Et puis on tira la jeune femme vers l'arrière avec une force peu commune. Aegon chuta au sol, un cri quittant ses lèvres misérablement, Strika trébucha vers l'arrière et elle reconnue sans peine l'Homme du Guet qu'ils avaient évité plus tôt. Strika resta là, bouche béante, ses yeux humides d'une peur qu'elle hurla silencieusement dans le vacarme environnant. Aemond. Elle vit son visage remplacer celui de l'inconnu, ses cheveux blonds d'or argentés fantomatiques chatouillant ses joues. Il n'était pas. Ce n'était pas lui. Et pourtant, cela était tout comme. Un sourire fou marqua ses lèvres, il s'apprêta à parler mais à la place de paroles, une cascade sanguinolente tomba sur le visage de la rousse.
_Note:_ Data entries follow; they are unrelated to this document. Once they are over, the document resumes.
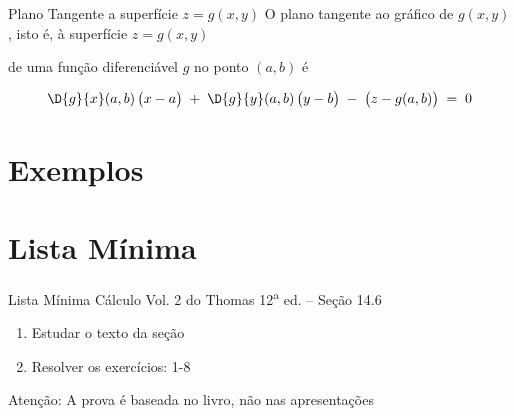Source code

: \documentclass[fleqn,utf8,aspectratio=169,12pt]{beamer}
\begin{document}
\begin{frame}{Plano Tangente a superfície $z=g(x, y)$}
  O plano tangente ao gráfico de $g(x, y)$,
  \pause
  isto é, à superfície \(z=g(x, y)\)

  \pause
  de uma função diferenciável $g$
  \pause
  no ponto \((a, b)\) é

  \pause
  \[
    \D{g}{x}(a, b) \, \big(x-a\big) \;+\;
    \D{g}{y}(a, b) \, \big(y-b\big) \;-\;
    \big(z-g(a, b)\big) \;=\; 0
  \]
\end{frame}

\section{Exemplos}




\section{Lista Mínima}

\begin{frame}{Lista Mínima}
  Cálculo Vol. 2 do Thomas 12\textsuperscript{a} ed. -- Seção 14.6
  \begin{enumerate}
    \item Estudar o texto da seção
    \item Resolver os exercícios: 1-8
  \end{enumerate}

  \vfill
  Atenção: A prova é baseada no livro, não nas apresentações
\end{frame}

\end{document}
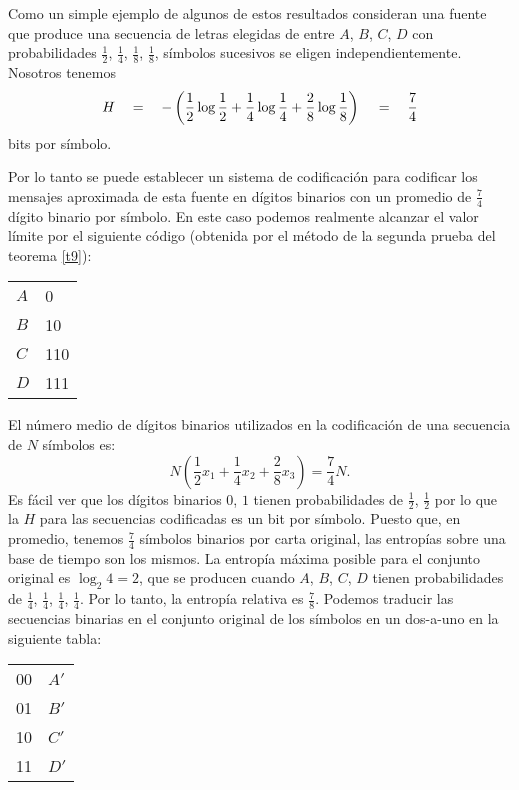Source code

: Como un simple ejemplo de algunos de estos resultados consideran una
fuente que produce una secuencia de letras elegidas de entre $A$, $B$,
$C$, $D$ con probabilidades $\frac{1}{2}$, $\frac{1}{4}$,
$\frac{1}{8}$, $\frac{1}{8}$, s\'imbolos sucesivos se eligen
independientemente. Nosotros tenemos
\begin{equation}
H \quad = \quad -\left(\frac{1}{2} \log \frac{1}{2} + \frac{1}{4} \log \frac{1}{4} + \frac{2}{8} \log \frac{1}{8}\right) \\
\quad = \quad \frac{7}{4}
\end{equation}
bits por s\'imbolo.

Por lo tanto se puede establecer un sistema de codificaci\'on para
codificar los mensajes aproximada de esta fuente en d\'igitos binarios
con un promedio de $\frac{7}{4}$ d\'igito binario por s\'imbolo. En
este caso podemos realmente alcanzar el valor l\'imite por el
siguiente c\'odigo (obtenida por el m\'etodo de la segunda prueba del
teorema \ref{t9}):

\begin{tabular}{ll}
 $A$ & 0 \\
 $B$ & 10\\
 $C$ & 110\\
 $D$ & 111
\end{tabular}

El n\'umero medio de d\'igitos binarios utilizados en la codificaci\'on de una secuencia de $N$ s\'imbolos es:
\begin{equation}
N \left(\frac{1}{2} x_1 + \frac{1}{4} x_2 + \frac{2}{8} x_3\right) 
= \frac{7}{4}N.
\end{equation}
Es f\'acil ver que los d\'igitos binarios $0$, $1$ tienen
probabilidades de $\frac{1}{2}$, $\frac{1}{2}$ por lo que la $H$ para
las secuencias codificadas es un bit por s\'imbolo. Puesto que, en
promedio, tenemos $\frac{7}{4}$ s\'imbolos binarios por carta
original, las entrop\'ias sobre una base de tiempo son los mismos. La
entrop\'ia m\'axima posible para el conjunto original es $\log_2 4 =
2$, que se producen cuando $A$, $B$, $C$, $D$ tienen probabilidades de
$\frac{1}{4}$, $\frac{1}{4}$, $\frac{1}{4}$, $\frac{1}{4}$. Por lo
tanto, la entrop\'ia relativa es $\frac{7}{8}$. Podemos traducir las
secuencias binarias en el conjunto original de los s\'imbolos en un
dos-a-uno en la siguiente tabla:

\begin{tabular}{ll}
00  &	$A'$\\
01	&	$B'$\\
10	&	$C'$\\
11	&	$D'$\\
\end{tabular}

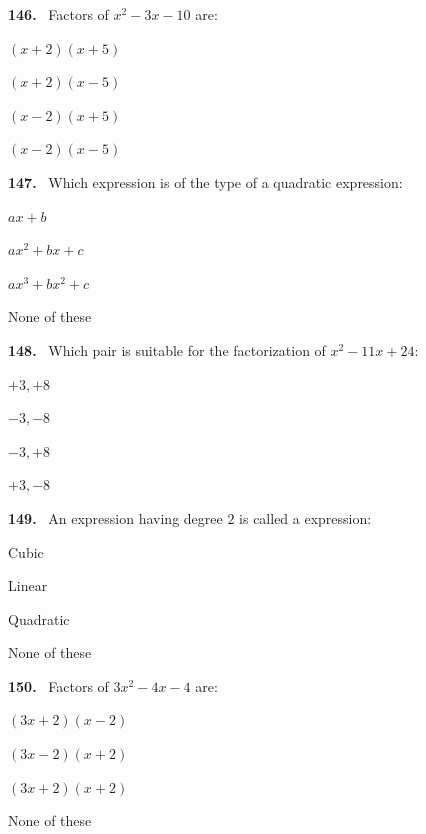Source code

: \documentclass[11pt]{article}
\newenvironment{qenv}[1]{%
  \par\medskip\noindent\textbf{#1.}\ \ignorespaces
}{\par}
\begin{document}
\begin{qenv}{146} Factors of $x^2-3x-10$ are:
\begin{options} \item $(x+2)(x+5)$ \item $(x+2)(x-5)$ \item $(x-2)(x+5)$ \item $(x-2)(x-5)$ \end{options} \end{qenv}

\begin{qenv}{147} Which expression is of the type of a quadratic expression:
\begin{options} \item $ax+b$ \item $ax^2+bx+c$ \item $ax^3+bx^2+c$ \item None of these \end{options} \end{qenv}

\begin{qenv}{148} Which pair is suitable for the factorization of $x^2-11x+24$:
\begin{options} \item $+3,+8$ \item $-3,-8$ \item $-3,+8$ \item $+3,-8$ \end{options} \end{qenv}

\begin{qenv}{149} An expression having degree $2$ is called a \underline{\hspace{2cm}} expression:
\begin{options} \item Cubic \item Linear \item Quadratic \item None of these \end{options} \end{qenv}

\begin{qenv}{150} Factors of $3x^2-4x-4$ are:
\begin{options} \item $(3x+2)(x-2)$ \item $(3x-2)(x+2)$ \item $(3x+2)(x+2)$ \item None of these \end{options} \end{qenv}
\end{document}
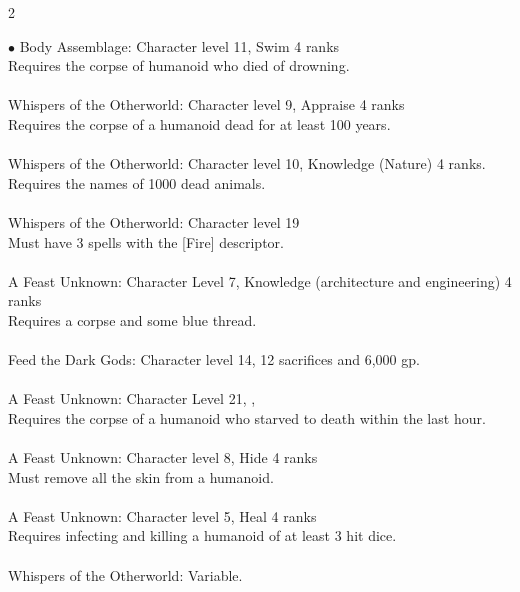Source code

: \begin{multicols}{2}
\begin{small}
\begin{list}{$\bullet$}{\itemspace}
Body Assemblage: Character level 11, Swim 4 ranks\\
Requires the corpse of humanoid who died of drowning.\\
\\
Whispers of the Otherworld: Character level 9, Appraise 4 ranks\\
Requires the corpse of a humanoid dead for at least 100 years.\\
\\
Whispers of the Otherworld: Character level 10, Knowledge (Nature) 4 ranks.\\
Requires the names of 1000 dead animals.\\
\\
Whispers of the Otherworld: Character level 19\\
Must have 3 spells with the [Fire] descriptor.\\
\\
A Feast Unknown: Character Level 7, Knowledge (architecture and engineering) 4 ranks\\
Requires a corpse and some blue thread.\\
\\
Feed the Dark Gods: Character level 14, 12 sacrifices and 6,000 gp.\\
\\
A Feast Unknown: Character Level 21, , \\
Requires the corpse of a humanoid who starved to death within the last hour.\\
\\
A Feast Unknown: Character level 8, Hide 4 ranks\\
Must remove all the skin from a humanoid.\\
\\
A Feast Unknown: Character level 5, Heal 4 ranks\\
Requires infecting and killing a humanoid of at least 3 hit dice.\\
\\
Whispers of the Otherworld: Variable.\\

\end{list}
\end{small}
\end{multicols}
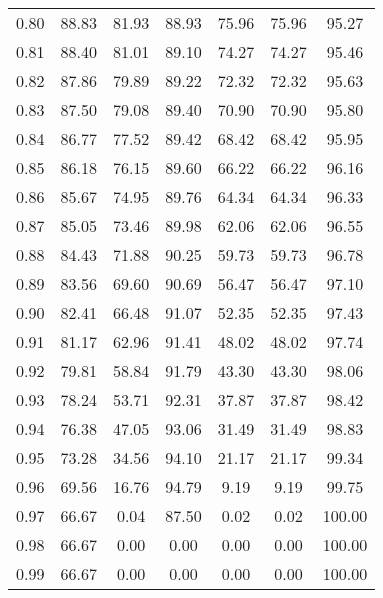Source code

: \begin{tabular}{|c|c|c|c|c|c|c|}
      0.80 &     88.83 &     81.93 &      88.93 &   75.96 &      75.96 &         95.27 \\
      0.81 &     88.40 &     81.01 &      89.10 &   74.27 &      74.27 &         95.46 \\
      0.82 &     87.86 &     79.89 &      89.22 &   72.32 &      72.32 &         95.63 \\
      0.83 &     87.50 &     79.08 &      89.40 &   70.90 &      70.90 &         95.80 \\
      0.84 &     86.77 &     77.52 &      89.42 &   68.42 &      68.42 &         95.95 \\
      0.85 &     86.18 &     76.15 &      89.60 &   66.22 &      66.22 &         96.16 \\
      0.86 &     85.67 &     74.95 &      89.76 &   64.34 &      64.34 &         96.33 \\
      0.87 &     85.05 &     73.46 &      89.98 &   62.06 &      62.06 &         96.55 \\
      0.88 &     84.43 &     71.88 &      90.25 &   59.73 &      59.73 &         96.78 \\
      0.89 &     83.56 &     69.60 &      90.69 &   56.47 &      56.47 &         97.10 \\
      0.90 &     82.41 &     66.48 &      91.07 &   52.35 &      52.35 &         97.43 \\
      0.91 &     81.17 &     62.96 &      91.41 &   48.02 &      48.02 &         97.74 \\
      0.92 &     79.81 &     58.84 &      91.79 &   43.30 &      43.30 &         98.06 \\
      0.93 &     78.24 &     53.71 &      92.31 &   37.87 &      37.87 &         98.42 \\
      0.94 &     76.38 &     47.05 &      93.06 &   31.49 &      31.49 &         98.83 \\
      0.95 &     73.28 &     34.56 &      94.10 &   21.17 &      21.17 &         99.34 \\
      0.96 &     69.56 &     16.76 &      94.79 &    9.19 &       9.19 &         99.75 \\
      0.97 &     66.67 &      0.04 &      87.50 &    0.02 &       0.02 &        100.00 \\
      0.98 &     66.67 &      0.00 &       0.00 &    0.00 &       0.00 &        100.00 \\
      0.99 &     66.67 &      0.00 &       0.00 &    0.00 &       0.00 &        100.00 \\
\bottomrule
\end{tabular}
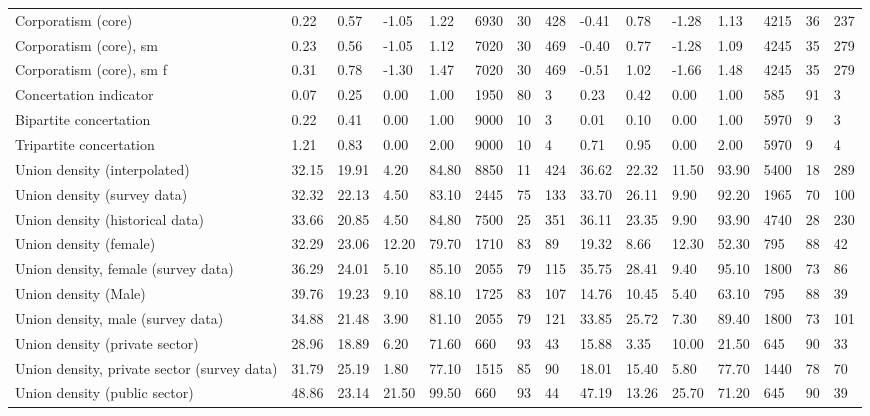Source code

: \begin{longtable}{lllllllllllllll}
Corporatism (core) & 0.22 & 0.57 & -1.05 & 1.22 & 6930 & 30 & 428 & -0.41 & 0.78 & -1.28 & 1.13 & 4215 & 36 & 237\\
\addlinespace
Corporatism (core), sm & 0.23 & 0.56 & -1.05 & 1.12 & 7020 & 30 & 469 & -0.40 & 0.77 & -1.28 & 1.09 & 4245 & 35 & 279\\
Corporatism (core), sm f & 0.31 & 0.78 & -1.30 & 1.47 & 7020 & 30 & 469 & -0.51 & 1.02 & -1.66 & 1.48 & 4245 & 35 & 279\\
Concertation indicator & 0.07 & 0.25 & 0.00 & 1.00 & 1950 & 80 & 3 & 0.23 & 0.42 & 0.00 & 1.00 & 585 & 91 & 3\\
Bipartite concertation & 0.22 & 0.41 & 0.00 & 1.00 & 9000 & 10 & 3 & 0.01 & 0.10 & 0.00 & 1.00 & 5970 & 9 & 3\\
Tripartite concertation & 1.21 & 0.83 & 0.00 & 2.00 & 9000 & 10 & 4 & 0.71 & 0.95 & 0.00 & 2.00 & 5970 & 9 & 4\\
\addlinespace
Union density (interpolated) & 32.15 & 19.91 & 4.20 & 84.80 & 8850 & 11 & 424 & 36.62 & 22.32 & 11.50 & 93.90 & 5400 & 18 & 289\\
Union density (survey data) & 32.32 & 22.13 & 4.50 & 83.10 & 2445 & 75 & 133 & 33.70 & 26.11 & 9.90 & 92.20 & 1965 & 70 & 100\\
Union density (historical data) & 33.66 & 20.85 & 4.50 & 84.80 & 7500 & 25 & 351 & 36.11 & 23.35 & 9.90 & 93.90 & 4740 & 28 & 230\\
Union density (female) & 32.29 & 23.06 & 12.20 & 79.70 & 1710 & 83 & 89 & 19.32 & 8.66 & 12.30 & 52.30 & 795 & 88 & 42\\
Union density, female (survey data) & 36.29 & 24.01 & 5.10 & 85.10 & 2055 & 79 & 115 & 35.75 & 28.41 & 9.40 & 95.10 & 1800 & 73 & 86\\
\addlinespace
Union density (Male) & 39.76 & 19.23 & 9.10 & 88.10 & 1725 & 83 & 107 & 14.76 & 10.45 & 5.40 & 63.10 & 795 & 88 & 39\\
Union density, male (survey data) & 34.88 & 21.48 & 3.90 & 81.10 & 2055 & 79 & 121 & 33.85 & 25.72 & 7.30 & 89.40 & 1800 & 73 & 101\\
Union density (private sector) & 28.96 & 18.89 & 6.20 & 71.60 & 660 & 93 & 43 & 15.88 & 3.35 & 10.00 & 21.50 & 645 & 90 & 33\\
Union density, private sector (survey data) & 31.79 & 25.19 & 1.80 & 77.10 & 1515 & 85 & 90 & 18.01 & 15.40 & 5.80 & 77.70 & 1440 & 78 & 70\\
Union density (public sector) & 48.86 & 23.14 & 21.50 & 99.50 & 660 & 93 & 44 & 47.19 & 13.26 & 25.70 & 71.20 & 645 & 90 & 39\\

\end{longtable}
Quand elle se releva, elle reconnue sans peine la Mère Supérieur du Septuaire, tremblante, le regard fou. Strika passa alors ses bras autour de la femme, son visage tordu par l'horreur de toute cette scène, l'horreur de toute cette vie. Elle repensa au jour où elle lui avait proposé de revenir, de devenir quelqu'un d'important, de réel. Une personne bien qui aiderait. Peut-être que tout cela aurait changé quelque chose. Et puis une douleur aiguë, brûlante, une douleur qui lui donna le vertige comme aucune autre auparavant. Ses yeux s'ouvrirent alors largement et ses doigts palpèrent l'objet planté au creux de sa taille, tirant de toute ses forces. Et elle pressa. Elle pressa de toute ses forces. Strika le savait, il ne fallait pas retirer la lame. Il ne fallait jamais retirer la lame. Mais la panique, la peur, la douleur. Tout était trop pour elle et soudainement, elle souhaita disparaître, remplacer Mysaria sur le pavé, étendue dans son propre sang.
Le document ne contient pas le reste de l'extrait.